Also, void func(void) is redundant, you only need void func().

Within a C++ class, this is true. But within C code or within code intended to be compiled under both C compilers and C++ compilers, you need to use void func(void) because C compilers interpret void func() as void func(...), with implicit variable arguments.

[Near]

Within a C++ class, this is true.

Yes, I'm aware of C89's restrictions (that almost every modern compiler avoids via C99 backporting.) I didn't want to elaborate and make the post too long. Do you think he's worried about C89 compatibility when he's writing functions with class qualifiers on them? :P

[tepples]

I guess my perspective is just distorted by trying to make C++-style interfaces (with RAII and the like) to a C library.

[Petruza]

If you're thinking of performance, I would guess that if the total size of two switches is smaller than one switch, they could possibly run faster. The few cycles wasted on table lookup are probably insignificant as long as your code fits in the cache.

The only reason for a smaller code switch running faster is whether it fits in the cache or not?
Is there another reason?
Apart from caching, which I'm not very aware of, I understand that if the switch gets translated into a jump table, it doesn't matter if the code is longer or shorter, the jumps speed shouldn't be affected, or am I wrong?
I prefer speed and source readability rather than smaller executable code, for my emulator.

And about the cache, I guess it's very platform-dependent, right?

[Petruza]

The SNES is a 16 bit console made by Sony.

[Zepper]

...

[Petruza]

LOL! I knew that if I posted a wrong statement as obvious as this, someone would reply
Ok, now that I have your attention, don't you feel like reading my previous post and answering it?

[tepples]

The SNES is a 16 bit console made by Sony.

There, fixed that for you. The SPC700 CPU and DSP are Sony parts.
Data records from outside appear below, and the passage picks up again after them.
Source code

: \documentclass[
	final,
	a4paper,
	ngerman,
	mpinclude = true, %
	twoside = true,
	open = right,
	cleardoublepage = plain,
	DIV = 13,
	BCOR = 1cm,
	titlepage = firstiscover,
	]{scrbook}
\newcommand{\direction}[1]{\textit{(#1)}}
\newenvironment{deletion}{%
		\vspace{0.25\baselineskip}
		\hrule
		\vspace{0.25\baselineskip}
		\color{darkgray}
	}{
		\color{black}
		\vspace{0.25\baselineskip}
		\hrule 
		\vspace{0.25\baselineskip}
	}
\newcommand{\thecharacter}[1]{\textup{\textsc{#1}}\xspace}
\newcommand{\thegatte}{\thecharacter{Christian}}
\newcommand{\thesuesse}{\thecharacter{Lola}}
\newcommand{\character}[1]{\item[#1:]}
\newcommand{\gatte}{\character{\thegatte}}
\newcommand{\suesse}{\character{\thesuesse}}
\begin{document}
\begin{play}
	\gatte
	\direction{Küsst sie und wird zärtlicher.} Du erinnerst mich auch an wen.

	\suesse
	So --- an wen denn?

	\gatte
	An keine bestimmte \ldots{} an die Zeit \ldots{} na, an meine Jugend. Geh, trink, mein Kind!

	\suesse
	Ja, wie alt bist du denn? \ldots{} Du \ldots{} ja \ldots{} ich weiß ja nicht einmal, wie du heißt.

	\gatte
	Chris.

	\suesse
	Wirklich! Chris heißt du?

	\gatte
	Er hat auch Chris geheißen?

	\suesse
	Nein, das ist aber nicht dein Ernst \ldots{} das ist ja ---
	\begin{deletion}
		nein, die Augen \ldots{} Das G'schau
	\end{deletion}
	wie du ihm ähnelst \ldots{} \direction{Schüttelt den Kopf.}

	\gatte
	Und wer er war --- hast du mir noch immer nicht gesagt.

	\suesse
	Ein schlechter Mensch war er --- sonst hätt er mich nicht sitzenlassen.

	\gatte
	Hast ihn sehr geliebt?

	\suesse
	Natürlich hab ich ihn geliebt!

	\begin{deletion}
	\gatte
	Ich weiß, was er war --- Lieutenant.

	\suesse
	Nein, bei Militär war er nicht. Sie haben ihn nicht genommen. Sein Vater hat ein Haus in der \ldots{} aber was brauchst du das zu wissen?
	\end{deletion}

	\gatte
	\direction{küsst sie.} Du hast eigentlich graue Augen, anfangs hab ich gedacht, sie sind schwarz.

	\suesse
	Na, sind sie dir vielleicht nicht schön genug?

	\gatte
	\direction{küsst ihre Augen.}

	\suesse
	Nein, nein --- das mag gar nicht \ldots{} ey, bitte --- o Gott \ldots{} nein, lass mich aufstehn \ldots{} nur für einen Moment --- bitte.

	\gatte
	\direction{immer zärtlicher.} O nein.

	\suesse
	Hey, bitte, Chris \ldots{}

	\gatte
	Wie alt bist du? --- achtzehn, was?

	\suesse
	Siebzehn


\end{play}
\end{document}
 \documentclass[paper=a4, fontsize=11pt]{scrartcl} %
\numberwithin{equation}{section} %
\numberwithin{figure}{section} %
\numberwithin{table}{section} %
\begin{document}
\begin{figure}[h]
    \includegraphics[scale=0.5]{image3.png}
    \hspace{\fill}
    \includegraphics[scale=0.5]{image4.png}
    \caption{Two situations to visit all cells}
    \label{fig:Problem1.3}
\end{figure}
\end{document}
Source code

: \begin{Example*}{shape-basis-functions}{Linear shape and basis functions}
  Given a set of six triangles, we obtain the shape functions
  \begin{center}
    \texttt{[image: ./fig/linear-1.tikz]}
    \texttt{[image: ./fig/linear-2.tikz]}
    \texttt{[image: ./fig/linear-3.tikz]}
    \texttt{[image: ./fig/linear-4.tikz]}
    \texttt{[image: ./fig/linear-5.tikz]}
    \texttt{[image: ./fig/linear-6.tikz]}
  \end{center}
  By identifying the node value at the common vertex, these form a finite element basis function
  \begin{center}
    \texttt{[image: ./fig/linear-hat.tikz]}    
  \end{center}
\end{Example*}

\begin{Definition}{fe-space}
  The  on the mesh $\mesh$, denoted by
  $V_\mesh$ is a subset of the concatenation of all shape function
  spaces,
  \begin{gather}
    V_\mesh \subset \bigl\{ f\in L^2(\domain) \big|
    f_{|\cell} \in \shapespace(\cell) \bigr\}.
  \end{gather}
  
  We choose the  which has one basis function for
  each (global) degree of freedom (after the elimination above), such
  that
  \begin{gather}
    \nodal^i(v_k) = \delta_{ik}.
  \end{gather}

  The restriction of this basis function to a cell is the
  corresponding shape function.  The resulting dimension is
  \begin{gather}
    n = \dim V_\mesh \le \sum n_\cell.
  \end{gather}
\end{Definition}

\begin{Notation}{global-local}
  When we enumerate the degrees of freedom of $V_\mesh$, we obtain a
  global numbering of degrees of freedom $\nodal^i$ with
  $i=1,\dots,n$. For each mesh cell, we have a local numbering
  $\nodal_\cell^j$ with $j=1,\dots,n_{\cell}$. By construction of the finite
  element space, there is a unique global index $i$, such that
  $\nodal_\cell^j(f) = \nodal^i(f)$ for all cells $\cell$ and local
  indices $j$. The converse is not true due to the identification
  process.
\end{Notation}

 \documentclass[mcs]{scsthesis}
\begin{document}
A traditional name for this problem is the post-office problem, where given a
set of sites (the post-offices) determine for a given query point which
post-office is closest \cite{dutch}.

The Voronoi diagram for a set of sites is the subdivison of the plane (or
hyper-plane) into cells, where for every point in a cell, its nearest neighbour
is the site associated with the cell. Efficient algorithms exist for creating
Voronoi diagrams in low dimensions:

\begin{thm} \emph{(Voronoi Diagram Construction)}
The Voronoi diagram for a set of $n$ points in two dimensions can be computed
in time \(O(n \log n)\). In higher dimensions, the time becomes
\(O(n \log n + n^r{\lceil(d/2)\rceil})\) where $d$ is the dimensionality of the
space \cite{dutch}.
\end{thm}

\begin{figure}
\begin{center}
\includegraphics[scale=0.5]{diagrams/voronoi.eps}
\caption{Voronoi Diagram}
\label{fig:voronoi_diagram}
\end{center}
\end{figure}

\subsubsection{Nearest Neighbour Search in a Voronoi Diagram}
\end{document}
Now to your original question, which pertains to emulation of both the NES and Super NES: Modern x86 compilers and CPUs are so complex that the only real answer is to code it both ways, time both approaches, and optionally look at the generated assembly language code to understand the reasons behind the measured times. But yes, level 1 cache performance is one of the big reasons for a timestamp and catch-up approach compared to strict alternation of 3 PPU cycles and 1 CPU cycle like Nintendulator does.

[Petruza]

Haha thanks for the post fix, I fixed it in the original post.

About the switch cache question, ok thanks. Anyway, as I've absolutely zero experience in emulator programming I'll go with the most straightforward approach comes to my mind, and once I get a working emulator, I'll test and see if it badly needs rewrites. (which will surely do)

[Mednafen]

If you only care if your code is compilable on ICC and GCC, you can use goto tables:

static void *const op_goto_table[256] =
{
&&Op00, &&Op01, [etc]
};

goto *op_goto_table[opcode];

Op00: blahblahblah; goto Finish;

Op01: vlahvlahvlah; goto Finish;

Finish: ;


Long live goto! ;p

[Petruza]

Yes, I like goto in this kind of low level programming too.
Unfortunately I plan to do a compiler and OS independent plain standard C++ code, at some speed expense maybe, but fully portable.
The main idea will be to make a 100% portable and reusable emulator core without the need of touching a single line of it. I.e. include, instantiate and run.

[Tom]

So I thought about it... and what if you made two separate switches... one for the addressing mode lookup, and another for the opcode execution?

A very long time ago I tried having two switches as you described in my emulator. It was slower than one giant switch, which didn't use any fall through or goto tricks, just repeated code. But I only ever ran it on a 300Mhz Powerbook G3.